The Benefits Of An Early Bedtime For Your Little One
Putting children to bed can be a challenging time for any parent. Every family is different-some cherish complete silence at a child’s bedtime, while others enjoy singing, storytelling, or playing music for children. Various arguments can certainly be made for the many methods of soothing an infant or child to sleep, but we all have one goal in common-sleep!

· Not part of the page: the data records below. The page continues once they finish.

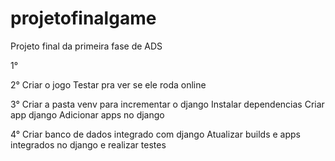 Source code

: # projetofinalgame
Projeto final da primeira fase de ADS

1°
<!-- Criar uma build e colocar uma porta 8080 para integrar na web -->
<!-- Testar se esta rodando na web -->

2°
Criar o jogo
Testar pra ver se ele roda online

3°
Criar a pasta venv para incrementar o django
Instalar dependencias
Criar app django
Adicionar apps no django

4°
Criar banco de dados integrado com django
Atualizar builds e apps integrados no django e realizar testes
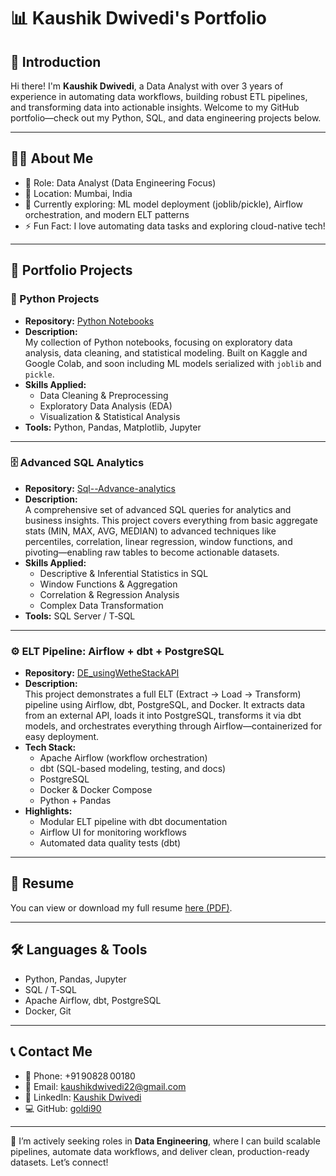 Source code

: # 📊 Kaushik Dwivedi's Portfolio

## 👋 Introduction

Hi there! I'm **Kaushik Dwivedi**, a Data Analyst with over 3 years of experience in automating data workflows, building robust ETL pipelines, and transforming data into actionable insights. Welcome to my GitHub portfolio—check out my Python, SQL, and data engineering projects below.

---

## 🙋‍♂️ About Me

- 💼 Role: Data Analyst (Data Engineering Focus)  
- 📍 Location: Mumbai, India  
- 🌱 Currently exploring: ML model deployment (joblib/pickle), Airflow orchestration, and modern ELT patterns  
- ⚡ Fun Fact: I love automating data tasks and exploring cloud-native tech!

---

## 📁 Portfolio Projects

### 🐍 Python Projects

- **Repository:** [Python Notebooks](https://github.com/goldi90/Data/tree/master/Python%20Notebook)  
- **Description:**  
  My collection of Python notebooks, focusing on exploratory data analysis, data cleaning, and statistical modeling. Built on Kaggle and Google Colab, and soon including ML models serialized with `joblib` and `pickle`.  
- **Skills Applied:**  
  - Data Cleaning & Preprocessing  
  - Exploratory Data Analysis (EDA)  
  - Visualization & Statistical Analysis  
- **Tools:** Python, Pandas, Matplotlib, Jupyter

---

### 🗄️ Advanced SQL Analytics

- **Repository:** [Sql--Advance-analytics](https://github.com/goldi90/Sql--Advance-analytics)  
- **Description:**  
  A comprehensive set of advanced SQL queries for analytics and business insights. This project covers everything from basic aggregate stats (MIN, MAX, AVG, MEDIAN) to advanced techniques like percentiles, correlation, linear regression, window functions, and pivoting—enabling raw tables to become actionable datasets.  
- **Skills Applied:**  
  - Descriptive & Inferential Statistics in SQL  
  - Window Functions & Aggregation  
  - Correlation & Regression Analysis  
  - Complex Data Transformation  
- **Tools:** SQL Server / T‑SQL

---

### ⚙️ ELT Pipeline: Airflow + dbt + PostgreSQL

- **Repository:** [DE_usingWetheStackAPI](https://github.com/goldi90/DE_usingWetheStackAPI)  
- **Description:**  
  This project demonstrates a full ELT (Extract → Load → Transform) pipeline using Airflow, dbt, PostgreSQL, and Docker. It extracts data from an external API, loads it into PostgreSQL, transforms it via dbt models, and orchestrates everything through Airflow—containerized for easy deployment.  
- **Tech Stack:**  
  - Apache Airflow (workflow orchestration)  
  - dbt (SQL-based modeling, testing, and docs)  
  - PostgreSQL  
  - Docker & Docker Compose  
  - Python + Pandas  
- **Highlights:**  
  - Modular ELT pipeline with dbt documentation  
  - Airflow UI for monitoring workflows  
  - Automated data quality tests (dbt)

---

## 📝 Resume

You can view or download my full resume [here (PDF)](https://github.com/goldi90/goldi90/blob/main/Kaushik%20Dwivedi-DE.pdf).

---

## 🛠️ Languages & Tools

- Python, Pandas, Jupyter  
- SQL / T‑SQL  
- Apache Airflow, dbt, PostgreSQL  
- Docker, Git

---

## 📞 Contact Me

- 📱 Phone: +91 90828 00180  
- 📧 Email: [kaushikdwivedi22@gmail.com](mailto:kaushikdwivedi22@gmail.com)  
- 💼 LinkedIn: [Kaushik Dwivedi](https://www.linkedin.com/in/kaushikdwivedi/)  
- 💻 GitHub: [goldi90](https://github.com/goldi90)

---

🚀 I’m actively seeking roles in **Data Engineering**, where I can build scalable pipelines, automate data workflows, and deliver clean, production-ready datasets. Let’s connect!
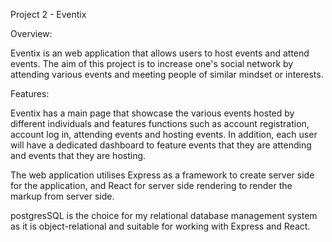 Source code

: Project 2 - Eventix


Overview:

Eventix is an web application that allows users to host events and attend events. The aim of this project is to increase one's social network by attending various events and meeting people of similar mindset or interests. 

Features:

Eventix has a main page that showcase the various events hosted by different individuals and features functions such as account registration, account log in, attending events and hosting events. In addition, each user will have a dedicated dashboard to feature events that they are attending and events that they are hosting.

The web application utilises Express as a framework to create server side for the application, and React for server side rendering to render the markup from server side.

postgresSQL is the choice for my relational database management system as it is object-relational and suitable for working with Express and React. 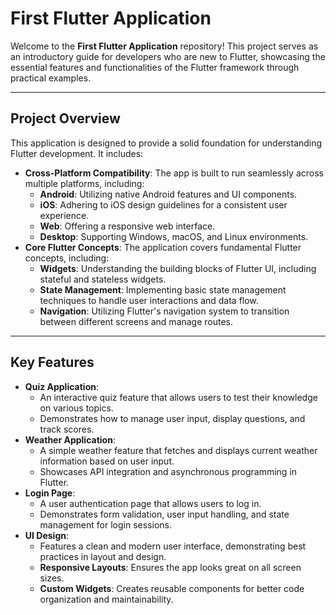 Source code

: # First Flutter Application

Welcome to the **First Flutter Application** repository! This project serves as an introductory guide for developers who are new to Flutter, showcasing the essential features and functionalities of the Flutter framework through practical examples.

---

## Project Overview

This application is designed to provide a solid foundation for understanding Flutter development. It includes:

- **Cross-Platform Compatibility**: The app is built to run seamlessly across multiple platforms, including:
  - **Android**: Utilizing native Android features and UI components.
  - **iOS**: Adhering to iOS design guidelines for a consistent user experience.
  - **Web**: Offering a responsive web interface.
  - **Desktop**: Supporting Windows, macOS, and Linux environments.
- **Core Flutter Concepts**: The application covers fundamental Flutter concepts, including:
  - **Widgets**: Understanding the building blocks of Flutter UI, including stateful and stateless widgets.
  - **State Management**: Implementing basic state management techniques to handle user interactions and data flow.
  - **Navigation**: Utilizing Flutter's navigation system to transition between different screens and manage routes.

---

## Key Features

- **Quiz Application**:
  - An interactive quiz feature that allows users to test their knowledge on various topics.
  - Demonstrates how to manage user input, display questions, and track scores.
- **Weather Application**:
  - A simple weather feature that fetches and displays current weather information based on user input.
  - Showcases API integration and asynchronous programming in Flutter.
- **Login Page**:
  - A user authentication page that allows users to log in.
  - Demonstrates form validation, user input handling, and state management for login sessions.
- **UI Design**:
  - Features a clean and modern user interface, demonstrating best practices in layout and design.
  - **Responsive Layouts**: Ensures the app looks great on all screen sizes.
  - **Custom Widgets**: Creates reusable components for better code organization and maintainability.


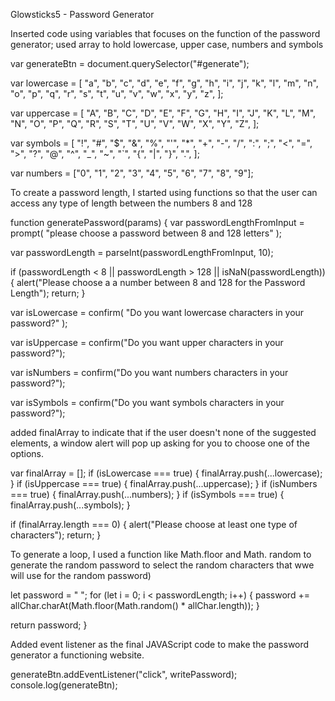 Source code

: Glowsticks5 - Password Generator 

Inserted code using variables that focuses on the function of the password generator; used array to hold lowercase, upper case, numbers and symbols

var generateBtn = document.querySelector("#generate");

var lowercase = [
  "a",
  "b",
  "c",
  "d",
  "e",
  "f",
  "g",
  "h",
  "i",
  "j",
  "k",
  "l",
  "m",
  "n",
  "o",
  "p",
  "q",
  "r",
  "s",
  "t",
  "u",
  "v",
  "w",
  "x",
  "y",
  "z",
];

var uppercase = [
  "A",
  "B",
  "C",
  "D",
  "E",
  "F",
  "G",
  "H",
  "I",
  "J",
  "K",
  "L",
  "M",
  "N",
  "O",
  "P",
  "Q",
  "R",
  "S",
  "T",
  "U",
  "V",
  "W",
  "X",
  "Y",
  "Z",
];

var symbols = [
  "!",
  "#",
  "$",
  "&",
  "%",
  "'",
  "*",
  "+",
  "-",
  "/",
  ":",
  ";",
  "<",
  "=",
  ">",
  "?",
  "@",
  "^",
  "_",
  "~",
  "`",
  "{",
  "|",
  "}",
  ".",
];

var numbers = ["0", "1", "2", "3", "4", "5", "6", "7", "8", "9"];

To create a password length, I started using functions so that the user can access any type of length between the numbers 8 and 128

function generatePassword(params) {
  var passwordLengthFromInput = prompt(
    "please choose a password between 8 and 128 letters"
  );

  var passwordLength = parseInt(passwordLengthFromInput, 10);

  if (passwordLength < 8 || passwordLength > 128 || isNaN(passwordLength)) {
    alert("Please choose a a number between 8 and 128 for the Password Length");
    return;
  }

  var isLowercase = confirm(
    "Do you want lowercase characters in your password?"
  );

  var isUppercase = confirm("Do you want upper characters in your password?");

  var isNumbers = confirm("Do you want numbers characters in your password?");

  var isSymbols = confirm("Do you want symbols characters in your password?");


added finalArray to indicate that if the user doesn't  none of the suggested elements, a window alert will pop up asking for you to choose one of the options.

var finalArray = [];
if (isLowercase === true) {
    finalArray.push(...lowercase);
  }
  if (isUppercase === true) {
    finalArray.push(...uppercase);
  }
  if (isNumbers === true) {
    finalArray.push(...numbers);
  }
  if (isSymbols === true) {
    finalArray.push(...symbols);
  }

  if (finalArray.length === 0) {
    alert("Please choose at least one type of characters");
    return;
  }

To generate a loop, I used a function like Math.floor and Math. random to generate the random password to select the random characters that wwe will use for the random password)

 let password = " ";
  for (let i = 0; i < passwordLength; i++) {
    password += allChar.charAt(Math.floor(Math.random() * allChar.length));
  }

  return password;
}


Added event listener as the final JAVAScript code to make the password generator a functioning website.

generateBtn.addEventListener("click", writePassword);
console.log(generateBtn);


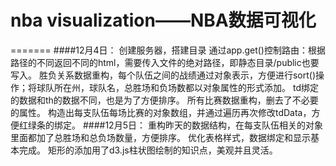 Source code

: # nba visualization——NBA数据可视化
=======
####12月4日：
    创建服务器，搭建目录
    通过app.get()控制路由：根据路径的不同返回不同的html，需要传入文件的绝对路径，即静态目录/public也要写入。
    胜负关系数据重构，每个队伍之间的战绩通过对象表示，方便进行sort()操作；将球队所在州，球队名，总胜场和负场数都以对象属性的形式添加。
    td绑定的数据和th的数据不同，也是为了方便排序。
    所有比赛数据重构，删去了不必要的属性。
    构造出每支队伍每场比赛的对象数组，并通过遍历再次修改tdData，方便红绿条的绑定。
####12月5日：
    重构昨天的数据结构，在每支队伍相关的对象里面都加了总胜场和总负场数量，方便排序。
    优化表格样式，数据绑定和显示基本完成。
    矩形的添加用了d3.js柱状图绘制的知识点，美观并且灵活。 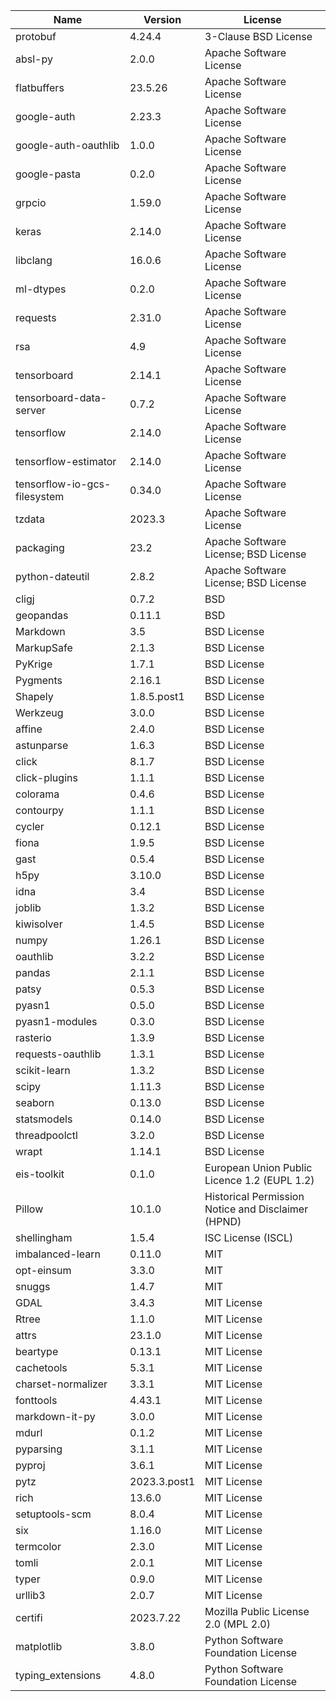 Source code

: | Name                         | Version      | License                                            |
|------------------------------|--------------|----------------------------------------------------|
| protobuf                     | 4.24.4       | 3-Clause BSD License                               |
| absl-py                      | 2.0.0        | Apache Software License                            |
| flatbuffers                  | 23.5.26      | Apache Software License                            |
| google-auth                  | 2.23.3       | Apache Software License                            |
| google-auth-oauthlib         | 1.0.0        | Apache Software License                            |
| google-pasta                 | 0.2.0        | Apache Software License                            |
| grpcio                       | 1.59.0       | Apache Software License                            |
| keras                        | 2.14.0       | Apache Software License                            |
| libclang                     | 16.0.6       | Apache Software License                            |
| ml-dtypes                    | 0.2.0        | Apache Software License                            |
| requests                     | 2.31.0       | Apache Software License                            |
| rsa                          | 4.9          | Apache Software License                            |
| tensorboard                  | 2.14.1       | Apache Software License                            |
| tensorboard-data-server      | 0.7.2        | Apache Software License                            |
| tensorflow                   | 2.14.0       | Apache Software License                            |
| tensorflow-estimator         | 2.14.0       | Apache Software License                            |
| tensorflow-io-gcs-filesystem | 0.34.0       | Apache Software License                            |
| tzdata                       | 2023.3       | Apache Software License                            |
| packaging                    | 23.2         | Apache Software License; BSD License               |
| python-dateutil              | 2.8.2        | Apache Software License; BSD License               |
| cligj                        | 0.7.2        | BSD                                                |
| geopandas                    | 0.11.1       | BSD                                                |
| Markdown                     | 3.5          | BSD License                                        |
| MarkupSafe                   | 2.1.3        | BSD License                                        |
| PyKrige                      | 1.7.1        | BSD License                                        |
| Pygments                     | 2.16.1       | BSD License                                        |
| Shapely                      | 1.8.5.post1  | BSD License                                        |
| Werkzeug                     | 3.0.0        | BSD License                                        |
| affine                       | 2.4.0        | BSD License                                        |
| astunparse                   | 1.6.3        | BSD License                                        |
| click                        | 8.1.7        | BSD License                                        |
| click-plugins                | 1.1.1        | BSD License                                        |
| colorama                     | 0.4.6        | BSD License                                        |
| contourpy                    | 1.1.1        | BSD License                                        |
| cycler                       | 0.12.1       | BSD License                                        |
| fiona                        | 1.9.5        | BSD License                                        |
| gast                         | 0.5.4        | BSD License                                        |
| h5py                         | 3.10.0       | BSD License                                        |
| idna                         | 3.4          | BSD License                                        |
| joblib                       | 1.3.2        | BSD License                                        |
| kiwisolver                   | 1.4.5        | BSD License                                        |
| numpy                        | 1.26.1       | BSD License                                        |
| oauthlib                     | 3.2.2        | BSD License                                        |
| pandas                       | 2.1.1        | BSD License                                        |
| patsy                        | 0.5.3        | BSD License                                        |
| pyasn1                       | 0.5.0        | BSD License                                        |
| pyasn1-modules               | 0.3.0        | BSD License                                        |
| rasterio                     | 1.3.9        | BSD License                                        |
| requests-oauthlib            | 1.3.1        | BSD License                                        |
| scikit-learn                 | 1.3.2        | BSD License                                        |
| scipy                        | 1.11.3       | BSD License                                        |
| seaborn                      | 0.13.0       | BSD License                                        |
| statsmodels                  | 0.14.0       | BSD License                                        |
| threadpoolctl                | 3.2.0        | BSD License                                        |
| wrapt                        | 1.14.1       | BSD License                                        |
| eis-toolkit                  | 0.1.0        | European Union Public Licence 1.2 (EUPL 1.2)       |
| Pillow                       | 10.1.0       | Historical Permission Notice and Disclaimer (HPND) |
| shellingham                  | 1.5.4        | ISC License (ISCL)                                 |
| imbalanced-learn             | 0.11.0       | MIT                                                |
| opt-einsum                   | 3.3.0        | MIT                                                |
| snuggs                       | 1.4.7        | MIT                                                |
| GDAL                         | 3.4.3        | MIT License                                        |
| Rtree                        | 1.1.0        | MIT License                                        |
| attrs                        | 23.1.0       | MIT License                                        |
| beartype                     | 0.13.1       | MIT License                                        |
| cachetools                   | 5.3.1        | MIT License                                        |
| charset-normalizer           | 3.3.1        | MIT License                                        |
| fonttools                    | 4.43.1       | MIT License                                        |
| markdown-it-py               | 3.0.0        | MIT License                                        |
| mdurl                        | 0.1.2        | MIT License                                        |
| pyparsing                    | 3.1.1        | MIT License                                        |
| pyproj                       | 3.6.1        | MIT License                                        |
| pytz                         | 2023.3.post1 | MIT License                                        |
| rich                         | 13.6.0       | MIT License                                        |
| setuptools-scm               | 8.0.4        | MIT License                                        |
| six                          | 1.16.0       | MIT License                                        |
| termcolor                    | 2.3.0        | MIT License                                        |
| tomli                        | 2.0.1        | MIT License                                        |
| typer                        | 0.9.0        | MIT License                                        |
| urllib3                      | 2.0.7        | MIT License                                        |
| certifi                      | 2023.7.22    | Mozilla Public License 2.0 (MPL 2.0)               |
| matplotlib                   | 3.8.0        | Python Software Foundation License                 |
| typing_extensions            | 4.8.0        | Python Software Foundation License                 |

There’s no denying the benefits that come from your little one catching a good night’s sleep. However, studies show, those benefits aren’t limited to the next day. As it turns out, an early bedtime and a full night of sleep can have a number of different health benefits for your little one both now and in the long run. Here is why.
Less night wakings
The later you put your little one to bed, the more you run the risk of night wakings. One reason is that your child may be too drowsy at their late bedtime to master the skill of putting themselves to sleep. In addition, when they go through a natural sleep cycle and stirs-they do not have the skill to put themselves back to sleep, which becomes more difficult as the night goes on.
Less early rising
You might think that a child would sleep a little longer if overtired, but it’s simply not true. The body secretes alerting hormones when we’re overtired, which makes bedtime more difficult and tends to cause the child to wake more during the night. A child who goes to sleep too late, nap-deprived and overly drowsy will actually be likely to rise early. The ability to “sleep in” does not typically occur until a child is 6 to 8 years old.
Quicker to sleep
A consistent routine and early bedtime will begin to create a more emotionally secure feeling for your child, which will help them go to sleep more easily. This preparatory time also signals to your child’s mind and body that it’s time for bed. Production of the hormone melatonin (the body's own natural sleep-inducing chemical) can begin, and they will nod off to sleep more calmly and quickly.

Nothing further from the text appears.